The design had an ancestry dating back to pioneering studies in the 1980s by firms like British Aerospace and Rolls-Royce, paper birds with names like Hotol and Skylon. But those studies had languished until the 2020s, when a new breed of materials technologies and engine designs, and the new push into space, had suddenly made a fleet of fully reusable spaceplanes a commercial proposition. And when the planes actually flew, of course, the British were quite unreasonably proud of their beautiful new toys.

The choice of a female name was obviously right, Miriam thought: surely this spaceplane was the most beautiful piece of British aeronautical engineering since the Spitfire. But the name of the Celtic queen who had once defied the Romans, selected by a popular vote, seemed a rather tactless moniker in these days of pan-Eurasian harmony—though Miriam wondered if the second choice would have been any more acceptable: Margaret Thatcher …

Still, even in these days of a united Eurasia you had to respect lingering national sentiments, as long as they played themselves out in a constructive way. And besides, as Nicolaus never ceased to remind her, this year, 2040, was an election year. So Miriam allowed herself to be photographed before the shining hull, a smile fixed to her face.

*********

______

She rode a small escalator, and entered the plane through a hatch cut in the curving fuselage.

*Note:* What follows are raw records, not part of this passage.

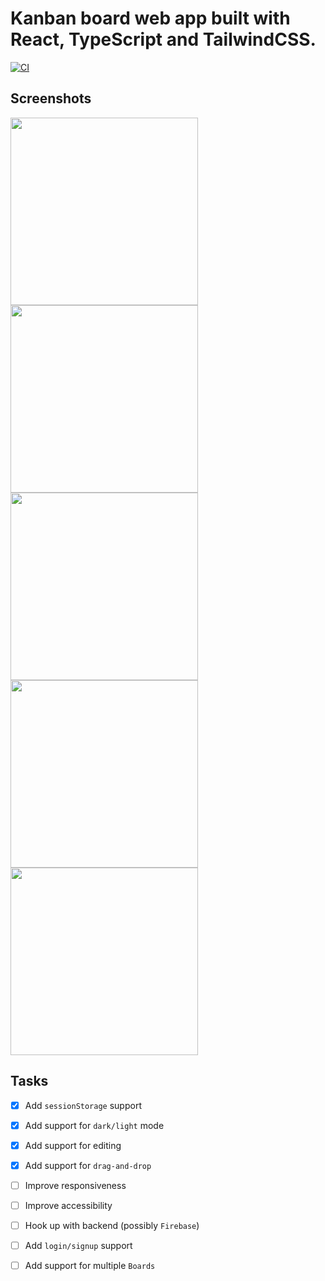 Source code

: # Kanban board web app built with React, TypeScript and TailwindCSS.
[![CI](https://github.com/Javokhir12/kanban-board/actions/workflows/ci-cd-init.yml/badge.svg)](https://github.com/Javokhir12/kanban-board/actions/workflows/ci-cd-init.yml)

## Screenshots
<img src="https://user-images.githubusercontent.com/89512426/189521537-54e5d326-47db-40b4-b03b-da5ad843204b.png" width="300" /> <img src="https://user-images.githubusercontent.com/89512426/189521543-d2ca25bd-6da0-4e8b-a68e-4237ea4d4816.png" width="300" /> <img src="https://user-images.githubusercontent.com/89512426/189521544-d003c945-a724-46a2-a2d3-ba2d1b74f351.png" width="300" /> <img src="https://user-images.githubusercontent.com/89512426/189860771-89b2635a-1fbb-4a9d-8e8c-41f168da293f.png" width="300" /> <img src="https://user-images.githubusercontent.com/89512426/189861879-6efc1709-0fe7-40ce-b043-a4d5cd57e316.png" width="300" />

## Tasks
- [x] Add `sessionStorage` support
- [x] Add support for `dark/light` mode
- [x] Add support for editing
- [x] Add support for `drag-and-drop`
- [ ] Improve responsiveness
- [ ] Improve accessibility
- [ ] Hook up with backend (possibly `Firebase`)
- [ ] Add `login/signup` support
- [ ] Add support for multiple `Boards`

She found herself in a poky little compartment. If she had expected an elegance inside the plane to match its beautiful exterior, she was immediately disappointed. There were a dozen seats set in unimaginative rows, rather like first-class seats on a long-haul flight—but no better than that. There weren’t even windows in the walls.

She was greeted by a tall, very upright man in a Eurasian Airways uniform and a peaked cap. His hair was silver-white, and he must have been in his late seventies; but he had sharp, good-looking features, his blue eyes were clear, and when he spoke his accent was a reassuring upper crust. “Madam Prime Minister, I’m delighted to welcome you aboard. I’m Captain John Purcell, and it’s my pleasant duty to make sure you enjoy your flight up to the shield. Please take a seat; the flight is yours today, and you can take your pick …”

Miriam and Nicolaus sat one row apart, so they had the luxury of more room. Purcell helped them strap into intimidatingly robust harnesses, then offered them drinks. Miriam accepted a Bucks Fizz. What the hell, she thought.

Nicolaus declined a drink, a bit testily. It struck Miriam that he had seemed edgy for some time. She supposed that anybody had a right to be nervous about being hurled into space, even nowadays. But perhaps there was more to it than that. She remembered her resolve to try to get him to open up a bit more.